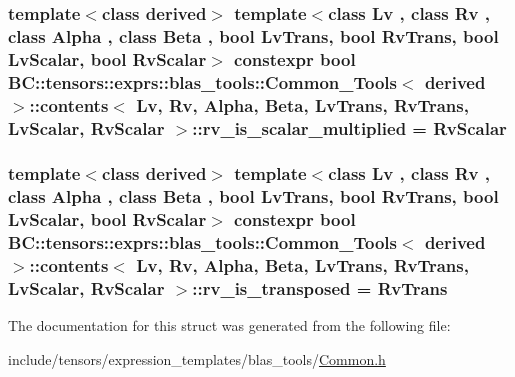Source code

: \subsubsection[{\texorpdfstring{rv\+\_\+is\+\_\+scalar\+\_\+multiplied}{rv_is_scalar_multiplied}}]{\setlength{\rightskip}{0pt plus 5cm}template$<$class derived$>$ template$<$class Lv , class Rv , class Alpha , class Beta , bool Lv\+Trans, bool Rv\+Trans, bool Lv\+Scalar, bool Rv\+Scalar$>$ constexpr bool {\bf B\+C\+::tensors\+::exprs\+::blas\+\_\+tools\+::\+Common\+\_\+\+Tools}$<$ derived $>$\+::{\bf contents}$<$ Lv, Rv, Alpha, Beta, Lv\+Trans, Rv\+Trans, Lv\+Scalar, Rv\+Scalar $>$\+::rv\+\_\+is\+\_\+scalar\+\_\+multiplied = Rv\+Scalar\hspace{0.3cm}{\ttfamily [static]}}\hypertarget{structBC_1_1tensors_1_1exprs_1_1blas__tools_1_1Common__Tools_1_1contents_a2c7331298412fddb5426de9abc1bdd8b}{}\label{structBC_1_1tensors_1_1exprs_1_1blas__tools_1_1Common__Tools_1_1contents_a2c7331298412fddb5426de9abc1bdd8b}
\subsubsection[{\texorpdfstring{rv\+\_\+is\+\_\+transposed}{rv_is_transposed}}]{\setlength{\rightskip}{0pt plus 5cm}template$<$class derived$>$ template$<$class Lv , class Rv , class Alpha , class Beta , bool Lv\+Trans, bool Rv\+Trans, bool Lv\+Scalar, bool Rv\+Scalar$>$ constexpr bool {\bf B\+C\+::tensors\+::exprs\+::blas\+\_\+tools\+::\+Common\+\_\+\+Tools}$<$ derived $>$\+::{\bf contents}$<$ Lv, Rv, Alpha, Beta, Lv\+Trans, Rv\+Trans, Lv\+Scalar, Rv\+Scalar $>$\+::rv\+\_\+is\+\_\+transposed = Rv\+Trans\hspace{0.3cm}{\ttfamily [static]}}\hypertarget{structBC_1_1tensors_1_1exprs_1_1blas__tools_1_1Common__Tools_1_1contents_ac335e81c0594905f737813302dc4b838}{}\label{structBC_1_1tensors_1_1exprs_1_1blas__tools_1_1Common__Tools_1_1contents_ac335e81c0594905f737813302dc4b838}


The documentation for this struct was generated from the following file\+:\begin{DoxyCompactItemize}
\item 
include/tensors/expression\+\_\+templates/blas\+\_\+tools/\hyperlink{tensors_2expression__templates_2blas__tools_2Common_8h}{Common.\+h}\end{DoxyCompactItemize}
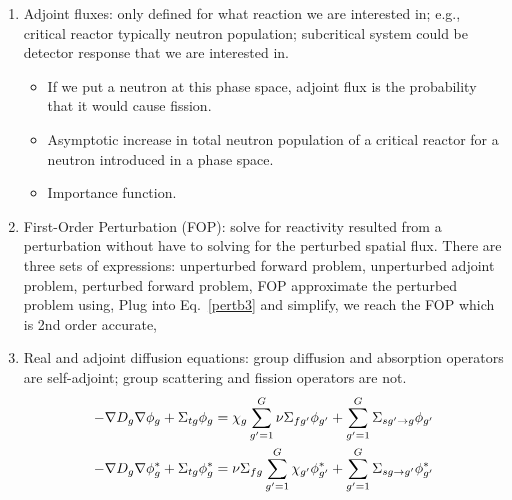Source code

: \documentclass{school-22.211-notes}
\begin{document}
\clearpage
{}
\begin{enumerate}
\item Adjoint fluxes: only defined for what reaction we are interested in; e.g., critical reactor typically neutron population; subcritical system could be detector response that we are interested in.  
  \begin{itemize}
  \item If we put a neutron at this phase space, adjoint flux is the probability that it would cause fission. 
  \item Asymptotic increase in total neutron population of a critical reactor for a neutron introduced in a phase space.
  \item Importance function. 
  \end{itemize}
  
\item  First-Order Perturbation (FOP): solve for reactivity resulted from a perturbation without have to solving for the perturbed spatial flux. There are three sets of expressions: unperturbed forward problem, unperturbed adjoint problem, perturbed forward problem, 
FOP approximate the perturbed problem using, 
Plug into Eq.~\ref{pertb3} and simplify, we reach the FOP which is 2nd order accurate, 


  \item Real and adjoint diffusion equations: group diffusion and absorption operators are self-adjoint; group scattering and fission operators are not. 
    \begin{align}
      -\nabla D_g  \nabla \phi_g + \Sigma_{tg} \phi_g &= \chi_g \displaystyle\sum_{g'=1}^G \nu \Sigma_{fg'}  \phi_{g'} + \displaystyle\sum_{g'=1}^G \Sigma_{sg'\to g} \phi_{g'} \\
      -\nabla D_g  \nabla \phi_g^* + \Sigma_{tg}  \phi_g^* &= \nu \Sigma_{fg}  \displaystyle\sum_{g'=1}^G  \chi_{g'} \phi_{g'}^*  + \displaystyle\sum_{g'=1}^G \Sigma_{sg\to g'}  \phi_{g'}^*
    \end{align}


\end{enumerate}
\end{document}
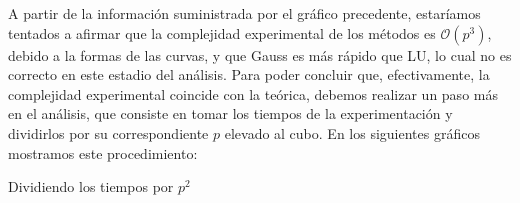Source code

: A partir de la información suministrada por el gráfico precedente, estaríamos tentados a afirmar que la complejidad experimental de los métodos es $\mathcal{O}(p^3)$,
debido a la formas de las curvas, y que Gauss es más rápido que LU, lo cual no es correcto en este estadio del análisis. Para poder concluir que, efectivamente, la complejidad experimental coincide con
la teórica, debemos realizar un paso más en el análisis, que consiste en tomar los tiempos de la experimentación y dividirlos por su correspondiente $p$ elevado al cubo.
\newline
\newline
En los siguientes gráficos mostramos este procedimiento:
\begin{center}
    \caption{Dividiendo los tiempos por $p^2$}
\end{center}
•••••
WORK TO COMPLETE:
Each record needs to be reproduced exactly, and no image should be carried over.

YOUR RESPONSE:
Source code

: \subsubsection[{\texorpdfstring{rv\+\_\+is\+\_\+scalar\+\_\+multiplied}{rv_is_scalar_multiplied}}]{\setlength{\rightskip}{0pt plus 5cm}template$<$class derived$>$ template$<$class Lv , class Rv , class Alpha , class Beta , bool Lv\+Trans, bool Rv\+Trans, bool Lv\+Scalar, bool Rv\+Scalar$>$ constexpr bool {\bf B\+C\+::tensors\+::exprs\+::blas\+\_\+tools\+::\+Common\+\_\+\+Tools}$<$ derived $>$\+::{\bf contents}$<$ Lv, Rv, Alpha, Beta, Lv\+Trans, Rv\+Trans, Lv\+Scalar, Rv\+Scalar $>$\+::rv\+\_\+is\+\_\+scalar\+\_\+multiplied = Rv\+Scalar\hspace{0.3cm}{\ttfamily [static]}}\hypertarget{structBC_1_1tensors_1_1exprs_1_1blas__tools_1_1Common__Tools_1_1contents_a2c7331298412fddb5426de9abc1bdd8b}{}\label{structBC_1_1tensors_1_1exprs_1_1blas__tools_1_1Common__Tools_1_1contents_a2c7331298412fddb5426de9abc1bdd8b}
\subsubsection[{\texorpdfstring{rv\+\_\+is\+\_\+transposed}{rv_is_transposed}}]{\setlength{\rightskip}{0pt plus 5cm}template$<$class derived$>$ template$<$class Lv , class Rv , class Alpha , class Beta , bool Lv\+Trans, bool Rv\+Trans, bool Lv\+Scalar, bool Rv\+Scalar$>$ constexpr bool {\bf B\+C\+::tensors\+::exprs\+::blas\+\_\+tools\+::\+Common\+\_\+\+Tools}$<$ derived $>$\+::{\bf contents}$<$ Lv, Rv, Alpha, Beta, Lv\+Trans, Rv\+Trans, Lv\+Scalar, Rv\+Scalar $>$\+::rv\+\_\+is\+\_\+transposed = Rv\+Trans\hspace{0.3cm}{\ttfamily [static]}}\hypertarget{structBC_1_1tensors_1_1exprs_1_1blas__tools_1_1Common__Tools_1_1contents_ac335e81c0594905f737813302dc4b838}{}\label{structBC_1_1tensors_1_1exprs_1_1blas__tools_1_1Common__Tools_1_1contents_ac335e81c0594905f737813302dc4b838}


The documentation for this struct was generated from the following file\+:\begin{DoxyCompactItemize}
\item 
include/tensors/expression\+\_\+templates/blas\+\_\+tools/\hyperlink{tensors_2expression__templates_2blas__tools_2Common_8h}{Common.\+h}\end{DoxyCompactItemize}
Source code

: \documentclass{school-22.211-notes}
\begin{document}
\clearpage
{}
\begin{enumerate}
\item Adjoint fluxes: only defined for what reaction we are interested in; e.g., critical reactor typically neutron population; subcritical system could be detector response that we are interested in.  
  \begin{itemize}
  \item If we put a neutron at this phase space, adjoint flux is the probability that it would cause fission. 
  \item Asymptotic increase in total neutron population of a critical reactor for a neutron introduced in a phase space.
  \item Importance function. 
  \end{itemize}
  
\item  First-Order Perturbation (FOP): solve for reactivity resulted from a perturbation without have to solving for the perturbed spatial flux. There are three sets of expressions: unperturbed forward problem, unperturbed adjoint problem, perturbed forward problem, 
FOP approximate the perturbed problem using, 
Plug into Eq.~\ref{pertb3} and simplify, we reach the FOP which is 2nd order accurate, 


  \item Real and adjoint diffusion equations: group diffusion and absorption operators are self-adjoint; group scattering and fission operators are not. 
    \begin{align}
      -\nabla D_g  \nabla \phi_g + \Sigma_{tg} \phi_g &= \chi_g \displaystyle\sum_{g'=1}^G \nu \Sigma_{fg'}  \phi_{g'} + \displaystyle\sum_{g'=1}^G \Sigma_{sg'\to g} \phi_{g'} \\
      -\nabla D_g  \nabla \phi_g^* + \Sigma_{tg}  \phi_g^* &= \nu \Sigma_{fg}  \displaystyle\sum_{g'=1}^G  \chi_{g'} \phi_{g'}^*  + \displaystyle\sum_{g'=1}^G \Sigma_{sg\to g'}  \phi_{g'}^*
    \end{align}


\end{enumerate}
\end{document}
Source code

: A partir de la información suministrada por el gráfico precedente, estaríamos tentados a afirmar que la complejidad experimental de los métodos es $\mathcal{O}(p^3)$,
debido a la formas de las curvas, y que Gauss es más rápido que LU, lo cual no es correcto en este estadio del análisis. Para poder concluir que, efectivamente, la complejidad experimental coincide con
la teórica, debemos realizar un paso más en el análisis, que consiste en tomar los tiempos de la experimentación y dividirlos por su correspondiente $p$ elevado al cubo.
\newline
\newline
En los siguientes gráficos mostramos este procedimiento:
\begin{center}
    \caption{Dividiendo los tiempos por $p^2$}
\end{center}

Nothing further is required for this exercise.